Can too many naked chefs spoil a convention? Our brave columnist investigates how a syndicated TV series is born.
I always wondered why television isn’t as good as it could be. Where were the quality programs I longed for: World Monkey Federation, Bikini Food Fight Trauma Center, Mama Mia! — the Matt LeBlanc Friends spin-off where he moves in with his Brooklyn cop father, Tony Danza?
Then I heard rumors of a TV wonderland where hundreds of shows as good as mine are shopped to TV executives. Each January, the National Association of Television Program Executives (NATPE) convention draws the unheralded geniuses of the syndication industry. More than 100 people flew to New Orleans just to enter NATPE’s Pitch Me! contest, where they were given 60 seconds to sell their TV idea to a panel of judges, who could gong them off the stage. This occurred in front of an audience, hosted — in order to make this even more humiliating — by the guy who does the syndicated version of Weakest Link. The three winners would be flown to L.A. to pitch their ideas in front of real network execs. I assume this was all taped for a reality show.
I had already met many of the contestants, since some had purchased booths on the convention floor, which had been pretty much abandoned by the big companies.
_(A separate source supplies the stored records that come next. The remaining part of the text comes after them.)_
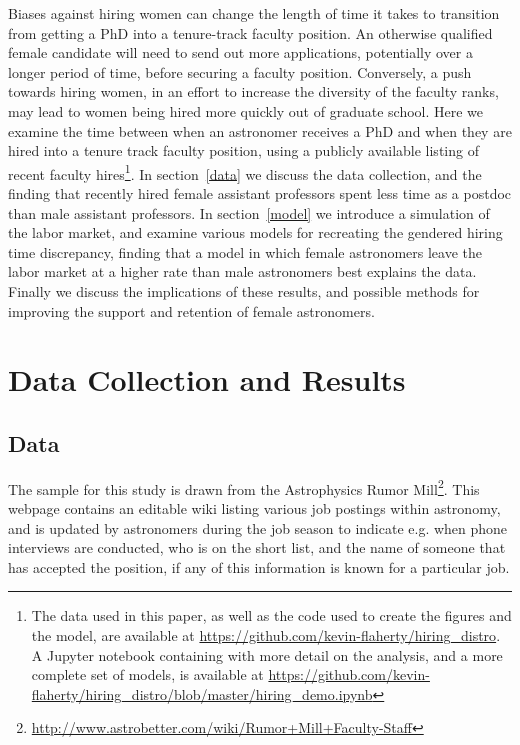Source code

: \documentclass[modern]{aastex62}
\begin{document}
Biases against hiring women can change the length of time it takes to transition from getting a PhD into a tenure-track faculty position. An otherwise qualified female candidate will need to send out more applications, potentially over a longer period of time, before securing a faculty position. Conversely, a push towards hiring women, in an effort to increase the diversity of the faculty ranks, may lead to women being hired more quickly out of graduate school. Here we examine the time between when an astronomer receives a PhD and when they are hired into a tenure track faculty position, using a publicly available listing of recent faculty hires\footnote{The data used in this paper, as well as the code used to create the figures and the model, are available at \url{https://github.com/kevin-flaherty/hiring_distro}. A Jupyter notebook containing with more detail on the analysis, and a more complete set of models, is available at \url{https://github.com/kevin-flaherty/hiring_distro/blob/master/hiring_demo.ipynb}}. In section~\ref{data} we discuss the data collection, and the finding that recently hired female assistant professors spent less time as a postdoc than male assistant professors. In section~\ref{model} we introduce a simulation of the labor market, and examine various models for recreating the gendered hiring time discrepancy, finding that a model in which female astronomers leave the labor market at a higher rate than male astronomers best explains the data. Finally we discuss the implications of these results, and possible methods for improving the support and retention of female astronomers. 

\section{Data Collection and Results\label{data}}

\subsection{Data}
The sample for this study is drawn from the Astrophysics Rumor Mill\footnote{\url{http://www.astrobetter.com/wiki/Rumor+Mill+Faculty-Staff}}. This webpage contains an editable wiki listing various job postings within astronomy, and is updated by astronomers during the job season to indicate e.g. when phone interviews are conducted, who is on the short list, and the name of someone that has accepted the position, if any of this information is known for a particular job. 
\end{document}
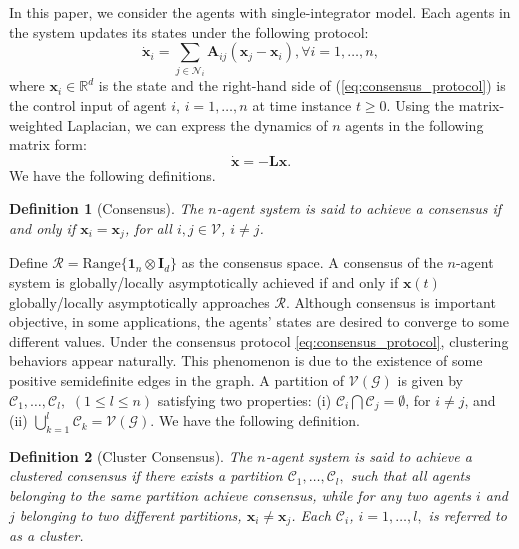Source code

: \documentclass[draftclsnofoot,11pt,onecolumn]{IEEEtran}
\newtheorem{Definition}{Definition}
\newcommand{\m}[1]{\mathbf{#1}}
\newcommand{\mc}[1]{\mathcal{#1}}
\newcommand{\mb}[1]{\mathbb{#1}}
\begin{document}
In this paper, we consider the agents with single-integrator model. Each agents in the system updates its states under the following protocol:
\begin{equation} \label{eq:consensus_protocol}
\dot{\m{x}}_i = \sum\limits_{j \in \mc{N}_i} \m{A}_{ij} (\m{x}_j  - \m{x}_i), \forall i = 1, \ldots, n,
\end{equation}
where $\m{x}_i \in \mb{R}^d$ is the state and the right-hand side of (\ref{eq:consensus_protocol}) is the control input of agent $i$, $i = 1, \ldots, n$ at time instance $t\geq 0$. Using the matrix-weighted Laplacian, we can express the dynamics of $n$ agents in the following matrix form:
\begin{equation} \label{eq:consensus}
\dot{\m{x}} = -\m{L} \m{x}.
\end{equation}
We have the following definitions.
\begin{Definition}[Consensus] \label{def:consensus} The $n$-agent system is said to  achieve a consensus if and only if $\m{x}_i = \m{x}_j$, for all $i, j \in \mc{V}$, $i \neq j$.
\end{Definition}
Define $\mc{R} = \text{Range} \{ \m{1}_n \otimes \m{I}_{d}\}$ as the consensus space. A consensus of the $n$-agent system is globally/locally asymptotically achieved if and only if $\m{x}(t)$ globally/locally asymptotically approaches $\mc{R}$. Although consensus is important objective, in some applications, the agents' states are desired to converge to some different values. Under the consensus protocol \eqref{eq:consensus_protocol}, clustering behaviors appear naturally. This phenomenon is due to the existence of some positive semidefinite edges in the graph. A partition of $\mc{V}(\mc{G})$ is given by $\mc{C}_1,\ldots, \mc{C}_l,$ $(1\leq l \leq n)$ satisfying two properties: (i) $\mc{C}_i \bigcap \mc{C}_j = \emptyset$, for $i \neq j$, and (ii) $\bigcup_{k=1}^l \mc{C}_k = \mc{V}(\mc{G})$. We have the following definition.

\begin{Definition}[Cluster Consensus] \label{def:stability} The $n$-agent system is said to achieve a clustered consensus if there exists a partition $\mc{C}_1,\ldots, \mc{C}_l,$ such that all agents belonging to the same partition achieve consensus, while for any two agents $i$ and $j$ belonging to two different partitions, $\m{x}_i \neq \m{x}_j$. Each $\mc{C}_i$, $i =1, \ldots, l,$ is referred to as a cluster.
\end{Definition}
\end{document}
The first booth I saw was for Barely Cooking, a show that I was told would start appearing on Canada’s Sextv network Feb. 16. Barely Cooking mainly consisted of two scantily clad women and two scantily clad men cooking, which seemed as brilliant as it was dangerous.
My excitement waned, however, when I saw a booth 20 feet away where Kate Gibbs and Unsil O were pitching a show called Hot in the Kitchen, in which two women clad themselves scantily and cook. Kate said she wasn’t intimidated by the Barely Cooking people because ”we’re less naked cooking and more about relationships,” but she did keep talking about how large the breasts were on one of the Barely Cooking hosts.
I befriended the Hot in the Kitchen women, not only because of their plucky go-getterness, but because they could cook, which was more than magician Franz Harary had going for him. Harary, however, did give me a lot of unrequested relationship advice, the wisest of which involved not sleeping with your assistants, since they can give your magic secrets to the competition. I told him I’d been there in my own way and we high-fived.
I got some more advice from Dr. Seduction, a 50-year-old Italian relationship expert wearing a blazer decorated with four opened condoms pinned to it. The doctor just opened a disco/Internet cafe/conference center/Italian restaurant/Chinese restaurant inside a 122-yard condom near Naples. He told me he’s slept with more than 230 women. ”It’s not much,” he said. ”I started when I was 16. It’s just seven relationships a year.” Seven a year is pretty impressive when you’re wearing a jacket with condoms on it.
I also met Denise Brown, sister of Nicole Brown Simpson, and the host of Predators, a show about stalkers and their victims. I told Denise I was going to San Diego that weekend, where she lives, and she gave me her number. I think Denise needs to pay more attention to her own show.